===== Recorded information
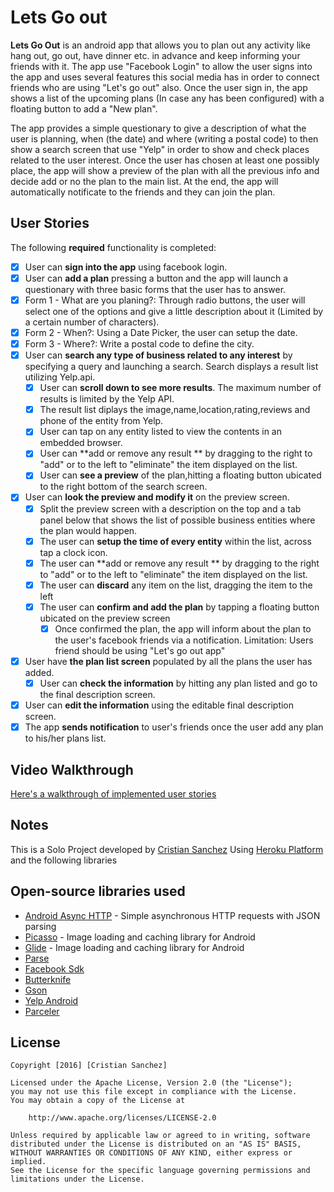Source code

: # Lets Go out
**Lets Go Out** is an android app that allows you to plan out any activity like hang out, go out, have dinner etc. in advance and keep informing your friends with it. The app use "Facebook Login" to allow the user signs into the app and uses several features this social media has in order to connect friends who are using "Let's go out" also. Once the user sign in, the app shows a list of the upcoming plans (In case any has been configured) with a floating button to add a "New plan".

The app provides a simple questionary to give a description of what the user is planning, when (the date) and where (writing a postal code) to then show a search screen that use "Yelp" in order to show and check places related to the user interest. Once the user has chosen at least one possibly place, the app will show a preview of the plan with all the previous info and decide add or no the plan to the main list. At the end, the app will automatically notificate to the friends and they can join the plan.

## User Stories

The following **required** functionality is completed:

* [x]	User can **sign into the app** using facebook login.
* [x]	User can **add a plan** pressing a button and the app will launch a questionary with three basic forms that the user has to answer.
  * [x] Form 1 - What are you planing?: Through radio buttons, the user will select one of the options and give a little description about it (Limited by a certain number of characters).
  * [x] Form 2 - When?: Using a Date Picker, the user can setup the date.
  * [x] Form 3 - Where?: Write a postal code to define the city.
* [x] User can **search any type of business related to any interest** by specifying a query and launching a search. Search displays a result list utilizing Yelp.api.
  * [x] User can **scroll down to see more results**. The maximum number of results is limited by the Yelp API.
  * [x]	The result list diplays the image,name,location,rating,reviews and phone of the entity from Yelp.
  * [x] User can tap on any entity listed to view the contents in an embedded browser.
  * [x] User can **add or remove any result ** by dragging to the right to "add" or to the left to "eliminate" the item    displayed on the list.
  * [x] User can **see a preview** of the plan,hitting a floating button ubicated to the right bottom of the search screen.
* [x] User can **look the preview and modify it** on the preview screen.
  * [x]	Split the preview screen with a description on the top and a tab panel below that shows the list of possible business entities where the plan would happen.
  * [x] The user can **setup the time of every entity** within the list, across tap a clock icon.
  * [x] The user can **add or remove any result ** by dragging to the right to "add" or to the left to "eliminate" the item    displayed on the list.
  * [x] The user can **discard** any item on the list, dragging the item to the left
  * [x] The user can **confirm and add the plan** by tapping a floating button ubicated on the preview screen
  	* [x] Once confirmed the plan, the app will inform about the plan to the user's facebook friends via a notification. 		Limitation: Users friend should be using "Let's go out app"
* [x] User have **the plan list screen** populated by all the plans the user has added.
  * [x]	User can **check the information** by hitting any plan listed and go to the final description screen.
* [x] User can **edit the information** using the editable final description screen. 
* [x] The app **sends notification** to user's friends once the user add any plan to his/her plans list. 

## Video Walkthrough

[Here's a walkthrough of implemented user stories](https://www.youtube.com/watch?v=2FQRCWqnOgM&t=77s)

## Notes
This is a Solo Project developed by [Cristian Sanchez](https://www.linkedin.com/in/kristianss27)
Using [Heroku Platform](https://www.heroku.com/) and the following libraries

## Open-source libraries used

- [Android Async HTTP](https://github.com/loopj/android-async-http) - Simple asynchronous HTTP requests with JSON parsing
- [Picasso](http://square.github.io/picasso/) - Image loading and caching library for Android
- [Glide](https://github.com/bumptech/glide) - Image loading and caching library for Android
- [Parse](http://parseplatform.github.io/docs/android/guide/)
- [Facebook Sdk](https://developers.facebook.com/docs/android/)
- [Butterknife](jakewharton.github.io/butterknife/)
- [Gson](https://github.com/google/gson)
- [Yelp Android](https://github.com/Yelp/yelp-android)
- [Parceler](https://guides.codepath.com/android/Using-Parceler)

## License

    Copyright [2016] [Cristian Sanchez]

    Licensed under the Apache License, Version 2.0 (the "License");
    you may not use this file except in compliance with the License.
    You may obtain a copy of the License at

        http://www.apache.org/licenses/LICENSE-2.0

    Unless required by applicable law or agreed to in writing, software
    distributed under the License is distributed on an "AS IS" BASIS,
    WITHOUT WARRANTIES OR CONDITIONS OF ANY KIND, either express or implied.
    See the License for the specific language governing permissions and
    limitations under the License.
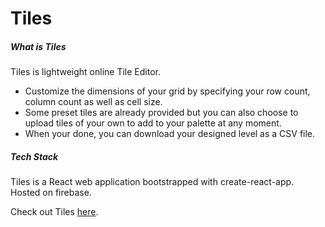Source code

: # Tiles

##### What is Tiles

Tiles is lightweight online Tile Editor. 
- Customize the dimensions of your grid by specifying your row count,
column count as well as cell size.
- Some preset tiles are already provided but you can also choose to upload tiles of your own to add to your palette 
at any moment.
- When your done, you can download your designed level as a CSV file. 

[](Design/demo.png)

##### Tech Stack

Tiles is a React web application bootstrapped with create-react-app.
Hosted on firebase.

Check out Tiles [here](https://google.ca).

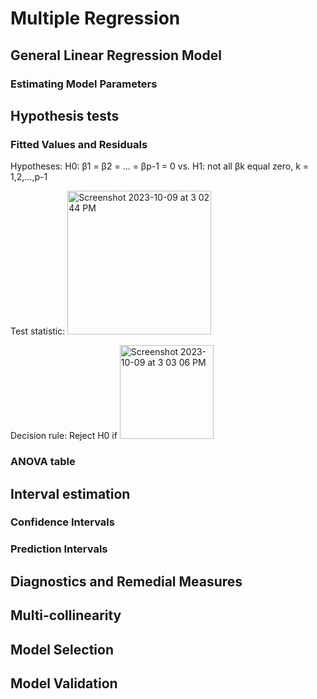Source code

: # Multiple Regression

## General Linear Regression Model 

### Estimating Model Parameters

## Hypothesis tests

### Fitted Values and Residuals

Hypotheses: H0: β1 = β2 = ... = βp-1 = 0 vs. H1: not all βk equal zero, k = 1,2,...,p-1

Test statistic: <img width="230" alt="Screenshot 2023-10-09 at 3 02 44 PM" src="https://github.com/ShuxiChen/Data-Analytics-Course-Projects/assets/146168006/c58a7fe6-84bb-4dc5-9864-631ad6cc1fba">

Decision rule: Reject H0 if <img width="150" alt="Screenshot 2023-10-09 at 3 03 06 PM" src="https://github.com/ShuxiChen/Data-Analytics-Course-Projects/assets/146168006/9ba9de28-9b52-4d25-801f-483a43899258">

### ANOVA table

## Interval estimation

### Confidence Intervals

### Prediction Intervals

## Diagnostics and Remedial Measures

## Multi-collinearity

## Model Selection

## Model Validation
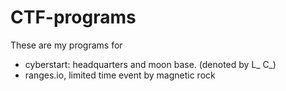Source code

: # CTF-programs
These are my programs for 
- cyberstart: headquarters and moon base. (denoted by L_ C_)
- ranges.io, limited time event by magnetic rock
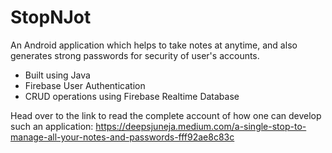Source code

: # StopNJot
An Android application which helps to take notes at anytime, and also generates strong passwords for security of user's accounts.

- Built using Java
- Firebase User Authentication
- CRUD operations using Firebase Realtime Database

Head over to the link to read the complete account of how one can develop such an application:
https://deepsjuneja.medium.com/a-single-stop-to-manage-all-your-notes-and-passwords-fff92ae8c83c
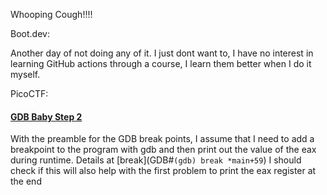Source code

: Whooping Cough!!!!

Boot.dev:

Another day of not doing any of it. I just dont want to, I have no interest in learning GitHub actions through a course, I learn them better when I do it myself.

PicoCTF:
#### [GDB Baby Step 2](https://play.picoctf.org/playlists/2?m=29)
With the preamble for the GDB break points, I assume that I need to add a breakpoint to the program with gdb and then print out the value of the eax during runtime. Details  at [break](GDB#`(gdb) break *main+59`)
I should check if this will also help with the first problem to print the eax register at the end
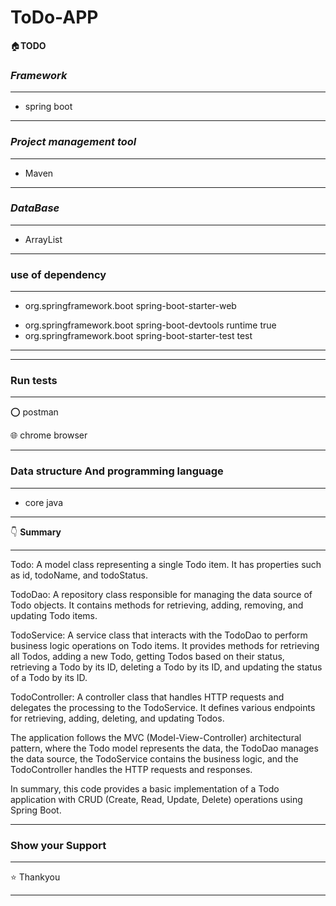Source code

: # ToDo-APP

:house:**TODO**

### ***Framework***
---------
- spring boot

-------------

### ***Project management tool***
-------
- Maven


-----------------
### ***DataBase***
****************
- ArrayList
****************

### **use of dependency**
-----
-
     <groupId>org.springframework.boot</groupId>
     <artifactId>spring-boot-starter-web</artifactId>
     </dependency>

- <dependency>
       <groupId>org.springframework.boot</groupId>
       <artifactId>spring-boot-devtools</artifactId>
	<scope>runtime</scope>
	<optional>true</optional>
	</dependency>

- <dependency>
     <groupId>org.springframework.boot</groupId>
     <artifactId>spring-boot-starter-test</artifactId>
     <scope>test</scope>
     </dependency>






--------


-------------


### **Run tests**

------

⭕ postman 

:globe_with_meridians: chrome browser

********

### **Data structure And programming language**

-----

 - core java
 
 --------

  :point_down: **Summary**
*****
Todo: A model class representing a single Todo item. It has properties such as id, todoName, and todoStatus.

TodoDao: A repository class responsible for managing the data source of Todo objects. It contains methods for retrieving, adding, removing, and updating Todo items.

TodoService: A service class that interacts with the TodoDao to perform business logic operations on Todo items. It provides methods for retrieving all Todos, adding a new Todo, getting Todos based on their status, retrieving a Todo by its ID, deleting a Todo by its ID, and updating the status of a Todo by its ID.

TodoController: A controller class that handles HTTP requests and delegates the processing to the TodoService. It defines various endpoints for retrieving, adding, deleting, and updating Todos.

The application follows the MVC (Model-View-Controller) architectural pattern, where the Todo model represents the data, the TodoDao manages the data source, the TodoService contains the business logic, and the TodoController handles the HTTP requests and responses.

In summary, this code provides a basic implementation of a Todo application with CRUD (Create, Read, Update, Delete) operations using Spring Boot.
*****

### **Show your Support** 
****
:star: Thankyou 

****
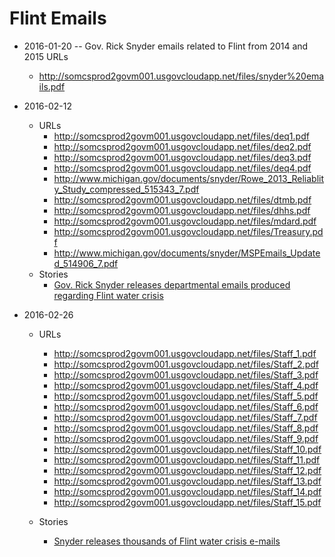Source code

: # Flint Emails


- 2016-01-20 -- Gov. Rick Snyder emails related to Flint from 2014 and 2015
  URLs
    - http://somcsprod2govm001.usgovcloudapp.net/files/snyder%20emails.pdf

- 2016-02-12
  + URLs
    - http://somcsprod2govm001.usgovcloudapp.net/files/deq1.pdf
    - http://somcsprod2govm001.usgovcloudapp.net/files/deq2.pdf
    - http://somcsprod2govm001.usgovcloudapp.net/files/deq3.pdf
    - http://somcsprod2govm001.usgovcloudapp.net/files/deq4.pdf
    - http://www.michigan.gov/documents/snyder/Rowe_2013_Reliablity_Study_compressed_515343_7.pdf
    - http://somcsprod2govm001.usgovcloudapp.net/files/dtmb.pdf
    - http://somcsprod2govm001.usgovcloudapp.net/files/dhhs.pdf
    - http://somcsprod2govm001.usgovcloudapp.net/files/mdard.pdf
    - http://somcsprod2govm001.usgovcloudapp.net/files/Treasury.pdf
    - http://www.michigan.gov/documents/snyder/MSPEmails_Updated_514906_7.pdf
  - Stories
    + [Gov. Rick Snyder releases departmental emails produced regarding Flint water crisis](http://www.michigan.gov/snyder/0,4668,7-277-57577_57657-376716--,00.html)

- 2016-02-26
  - URLs
    - http://somcsprod2govm001.usgovcloudapp.net/files/Staff_1.pdf
    - http://somcsprod2govm001.usgovcloudapp.net/files/Staff_2.pdf
    - http://somcsprod2govm001.usgovcloudapp.net/files/Staff_3.pdf
    - http://somcsprod2govm001.usgovcloudapp.net/files/Staff_4.pdf
    - http://somcsprod2govm001.usgovcloudapp.net/files/Staff_5.pdf
    - http://somcsprod2govm001.usgovcloudapp.net/files/Staff_6.pdf
    - http://somcsprod2govm001.usgovcloudapp.net/files/Staff_7.pdf
    - http://somcsprod2govm001.usgovcloudapp.net/files/Staff_8.pdf
    - http://somcsprod2govm001.usgovcloudapp.net/files/Staff_9.pdf
    - http://somcsprod2govm001.usgovcloudapp.net/files/Staff_10.pdf
    - http://somcsprod2govm001.usgovcloudapp.net/files/Staff_11.pdf
    - http://somcsprod2govm001.usgovcloudapp.net/files/Staff_12.pdf
    - http://somcsprod2govm001.usgovcloudapp.net/files/Staff_13.pdf
    - http://somcsprod2govm001.usgovcloudapp.net/files/Staff_14.pdf
    - http://somcsprod2govm001.usgovcloudapp.net/files/Staff_15.pdf
    
  - Stories
    - [Snyder releases thousands of Flint water crisis e-mails](http://www.freep.com/story/news/local/michigan/flint-water-crisis/2016/02/26/gov-snyder-release-flint-e-mails/80976870/)

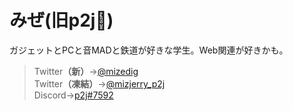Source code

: # みぜ(旧p2j📛)
ガジェットとPCと音MADと鉄道が好きな学生。Web関連が好きかも。<br>
> Twitter<b>（新）</b>→<a href="https://twitter.com/mizedig">@mizedig</a><br>
> Twitter<b>（凍結）</b>→<a href="https://twitter.com/mizjerry_p2j">@mizjerry_p2j</a><br>
> Discord→<a href="https://discord.com/users/832219200641564723">p2j#7592</a>
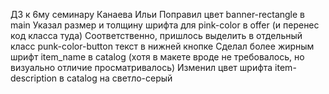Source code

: ДЗ к 6му семинару Канаева Ильи
Поправил цвет banner-rectangle в main
Указал размер и толщину шрифта для pink-color в offer (и перенес код класса туда)
Соответственно, пришлось выделить в отдельный класс punk-color-button текст в нижней кнопке
Сделал более жирным шрифт item_name в catalog (хотя в макете вроде не требовалось, но визуально отличие просматривалось)
Изменил цвет шрифта item-description в catalog на светло-серый
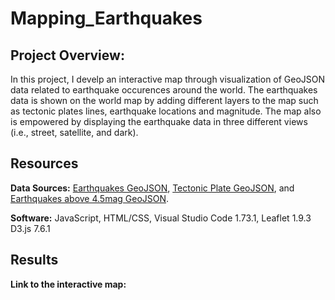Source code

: # Mapping_Earthquakes

## Project Overview:

In this project, I develp an interactive map through visualization of GeoJSON data related to earthquake occurences around the world. The earthquakes data is shown on the world map by adding different layers to the map such as tectonic plates lines, earthquake locations and magnitude. The map also is empowered by displaying the earthquake data in three different views (i.e., street, satellite, and dark).

## Resources
**Data Sources:** [Earthquakes GeoJSON](https://earthquake.usgs.gov/earthquakes/feed/v1.0/summary/all_week.geojson), [Tectonic Plate GeoJSON](https://raw.githubusercontent.com/fraxen/tectonicplates/master/GeoJSON/PB2002_boundaries.json), and [Earthquakes above 4.5mag GeoJSON](https://earthquake.usgs.gov/earthquakes/feed/v1.0/summary/4.5_week.geojson).

**Software:** JavaScript, HTML/CSS, Visual Studio Code 1.73.1, Leaflet 1.9.3 D3.js 7.6.1

## Results

**Link to the interactive map:** 




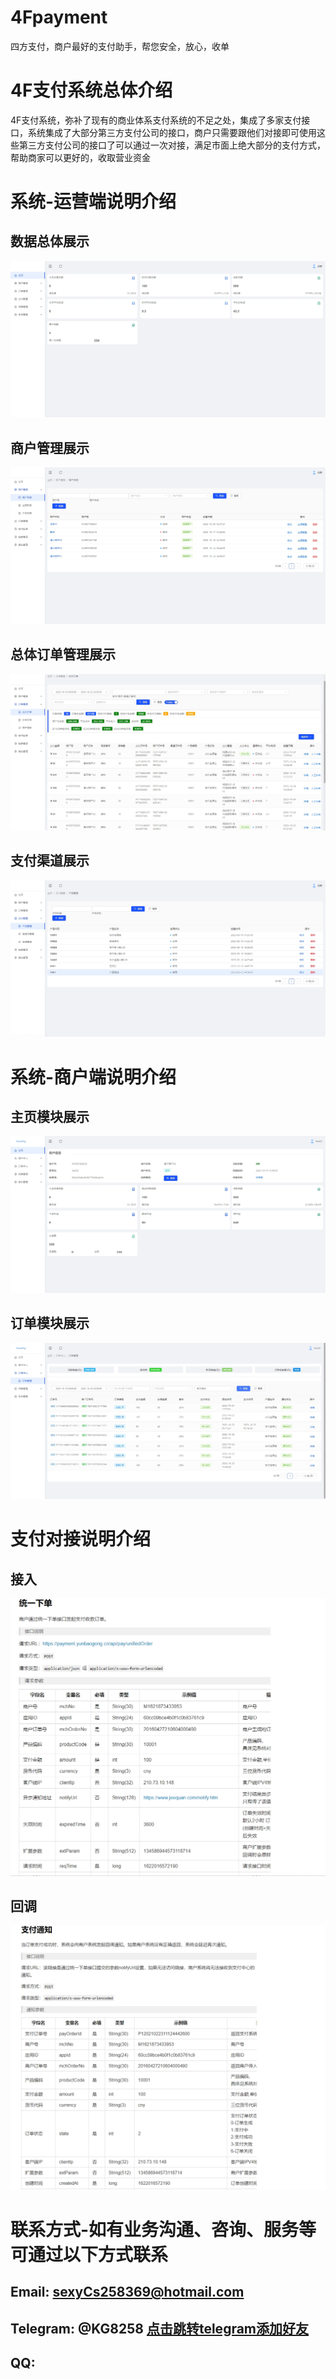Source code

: # 4Fpayment
四方支付，商户最好的支付助手，帮您安全，放心，收单

# 4F支付系统总体介绍
4F支付系统，弥补了现有的商业体系支付系统的不足之处，集成了多家支付接口，系统集成了大部分第三方支付公司的接口，商户只需要跟他们对接即可使用这些第三方支付公司的接口了可以通过一次对接，满足市面上绝大部分的支付方式，帮助商家可以更好的，收取营业资金

# 系统-运营端说明介绍
## 数据总体展示
![img](https://raw.githubusercontent.com/lzkandlt/4Fpayment/main/mgr-stat.png)


## 商户管理展示
![img](https://raw.githubusercontent.com/lzkandlt/4Fpayment/main/mgr-merchant.png)


## 总体订单管理展示
![img](https://raw.githubusercontent.com/lzkandlt/4Fpayment/main/mgr-order.png)

## 支付渠道展示
![img](https://raw.githubusercontent.com/lzkandlt/4Fpayment/main/mgr-channel.png)

# 系统-商户端说明介绍
## 主页模块展示
![img](https://github.com/lzkandlt/4Fpayment/blob/main/02.png?raw=true)

## 订单模块展示
![img](https://github.com/lzkandlt/4Fpayment/blob/main/01.png?raw=true)

# 支付对接说明介绍

## 接入
![img](https://github.com/lzkandlt/4Fpayment/blob/main/interface-input.png?raw=true)
## 回调
![img](https://github.com/lzkandlt/4Fpayment/blob/main/interface-notify.png?raw=true)

# 联系方式-如有业务沟通、咨询、服务等 可通过以下方式联系

## Email: sexyCs258369@hotmail.com
## Telegram: @KG8258 [点击跳转telegram添加好友](https://t.me/KG8258)
## QQ:

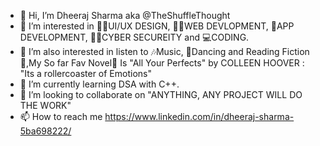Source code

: - 👋 Hi, I’m Dheeraj Sharma aka @TheShuffleThought 
- 👀 I’m interested in 👨‍🎨UI/UX DESIGN, 👨‍🔧WEB DEVLOPMENT, 📱APP DEVELOPMENT, 👨‍💻CYBER SECUREITY and 💻CODING.
- 👀 I’m  also interested in listen to 🎶Music, 💃Dancing and Reading Fiction 📖,My So far Fav Novel📓 Is "All Your Perfects" by COLLEEN HOOVER : "Its a rollercoaster of Emotions"
- 🌱 I’m currently learning DSA with C++.
- 💞️ I’m looking to collaborate on "ANYTHING, ANY PROJECT WILL DO THE WORK"
- 📫 How to reach me https://www.linkedin.com/in/dheeraj-sharma-5ba698222/

<!---
TheShuffleThought/TheShuffleThought is a ✨ special ✨ repository because its `README.md` (this file) appears on your GitHub profile.
You can click the Preview link to take a look at your changes.
--->

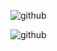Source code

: ![github](https://static.platzi.com/media/user_upload/Captura%20de%20pantalla%202022-07-20%20154036-d07f63b4-f13a-407a-addd-f331ec031260.jpg)

![github](https://static.platzi.com/media/user_upload/Captura%20de%20pantalla%202022-07-20%20154313-a0c86fbf-e3b3-4c00-bd6b-a943b3db6e7e.jpg)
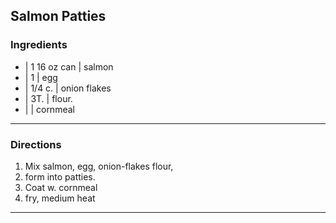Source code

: ## Salmon Patties

### Ingredients

* | 1 16 oz can | salmon
* | 1           | egg
* | 1/4 c.      | onion flakes
* | 3T.         | flour.
* |             | cornmeal

---

### Directions

1. Mix salmon, egg, onion-flakes flour,
1. form into patties.
1. Coat w.  cornmeal
1. fry, medium heat

---


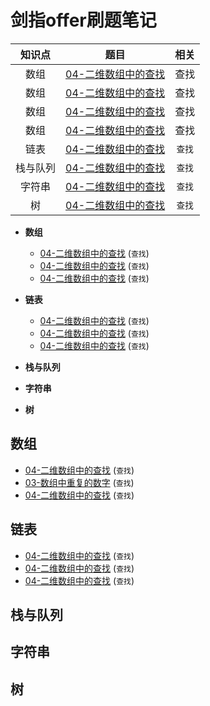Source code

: # 剑指offer刷题笔记

| 知识点 | 题目 | 相关 |
|:---:|:---:|:---:|
| 数组 | [04-二维数组中的查找](04-二维数组中的查找.md) | 查找 |
| 数组 | [04-二维数组中的查找](04-二维数组中的查找.md) | 查找 |
| 数组 | [04-二维数组中的查找](04-二维数组中的查找.md) | 查找 |
| 数组 | [04-二维数组中的查找](04-二维数组中的查找.md) | 查找 |
| 链表 | [04-二维数组中的查找](04-二维数组中的查找.md) | `查找` |
| 栈与队列 | [04-二维数组中的查找](04-二维数组中的查找.md) | `查找` |
| 字符串 | [04-二维数组中的查找](04-二维数组中的查找.md) | `查找` |
| 树 | [04-二维数组中的查找](04-二维数组中的查找.md) | `查找` |

* **数组**

  - [04-二维数组中的查找](04-二维数组中的查找.md) (`查找`)
  - [04-二维数组中的查找](04-二维数组中的查找.md) (`查找`)
  - [04-二维数组中的查找](04-二维数组中的查找.md) (`查找`)

* **链表**

  - [04-二维数组中的查找](04-二维数组中的查找.md) (`查找`)
  - [04-二维数组中的查找](04-二维数组中的查找.md) (`查找`)
  - [04-二维数组中的查找](04-二维数组中的查找.md) (`查找`)

* **栈与队列**

* **字符串**

* **树**

## 数组

- [04-二维数组中的查找](04-二维数组中的查找.md) (`查找`)
- [03-数组中重复的数字](03-数组中重复的数字.md) (`查找`)
- [04-二维数组中的查找](04-二维数组中的查找.md) (`查找`)

## 链表

- [04-二维数组中的查找](04-二维数组中的查找.md) (`查找`)
- [04-二维数组中的查找](04-二维数组中的查找.md) (`查找`)
- [04-二维数组中的查找](04-二维数组中的查找.md) (`查找`)

## 栈与队列

## 字符串

## 树
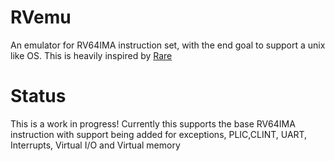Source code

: # RVemu
An emulator for RV64IMA instruction set, with the end goal to support a unix like OS. This is heavily inspired by [Rare](https://github.com/siriusdemon/Rare/tree/main)

# Status
This is a work in progress! Currently this supports the base RV64IMA instruction with support being added for exceptions, PLIC,CLINT, UART, Interrupts, Virtual I/O and Virtual memory
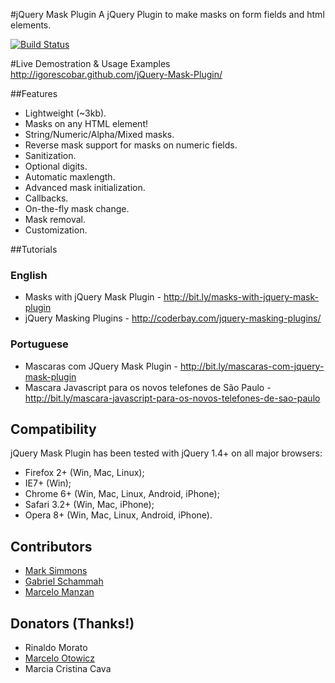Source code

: #jQuery Mask Plugin
A jQuery Plugin to make masks on form fields and html elements.

[![Build Status](https://travis-ci.org/igorescobar/jQuery-Mask-Plugin.png)](https://travis-ci.org/igorescobar/jQuery-Mask-Plugin)

#Live Demostration & Usage Examples
http://igorescobar.github.com/jQuery-Mask-Plugin/

##Features

  * Lightweight (~3kb).
  * Masks on any HTML element!
  * String/Numeric/Alpha/Mixed masks.
  * Reverse mask support for masks on numeric fields.
  * Sanitization.
  * Optional digits.
  * Automatic maxlength.
  * Advanced mask initialization.
  * Callbacks.
  * On-the-fly mask change.
  * Mask removal.
  * Customization.

##Tutorials
### English
  * Masks with jQuery Mask Plugin - http://bit.ly/masks-with-jquery-mask-plugin
  * jQuery Masking Plugins - http://coderbay.com/jquery-masking-plugins/
  
### Portuguese
  * Mascaras com JQuery Mask Plugin - http://bit.ly/mascaras-com-jquery-mask-plugin
  * Mascara Javascript para os novos telefones de São Paulo - http://bit.ly/mascara-javascript-para-os-novos-telefones-de-sao-paulo

## Compatibility
jQuery Mask Plugin has been tested with jQuery 1.4+ on all major browsers:

 * Firefox 2+ (Win, Mac, Linux);
 * IE7+ (Win);
 * Chrome 6+ (Win, Mac, Linux, Android, iPhone);
 * Safari 3.2+ (Win, Mac, iPhone);
 * Opera 8+ (Win, Mac, Linux, Android, iPhone).

## Contributors
 * [Mark Simmons](https://github.com/Markipelago)
 * [Gabriel Schammah](https://github.com/gschammah)
 * [Marcelo Manzan](https://github.com/kawamanza)
 
## Donators (Thanks!)
 * Rinaldo Morato
 * [Marcelo Otowicz](http://www.ofen.com.br/)
 * Marcia Cristina Cava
==========
(What is expected):
Only one stretch of the entries above is wanted: the lines from the one containing "### Portuguese" through the one containing "(Win, Mac, Linux);". Please reproduce it exactly.

(Finished task):
### Portuguese
  * Mascaras com JQuery Mask Plugin - http://bit.ly/mascaras-com-jquery-mask-plugin
  * Mascara Javascript para os novos telefones de São Paulo - http://bit.ly/mascara-javascript-para-os-novos-telefones-de-sao-paulo

## Compatibility
jQuery Mask Plugin has been tested with jQuery 1.4+ on all major browsers:

 * Firefox 2+ (Win, Mac, Linux);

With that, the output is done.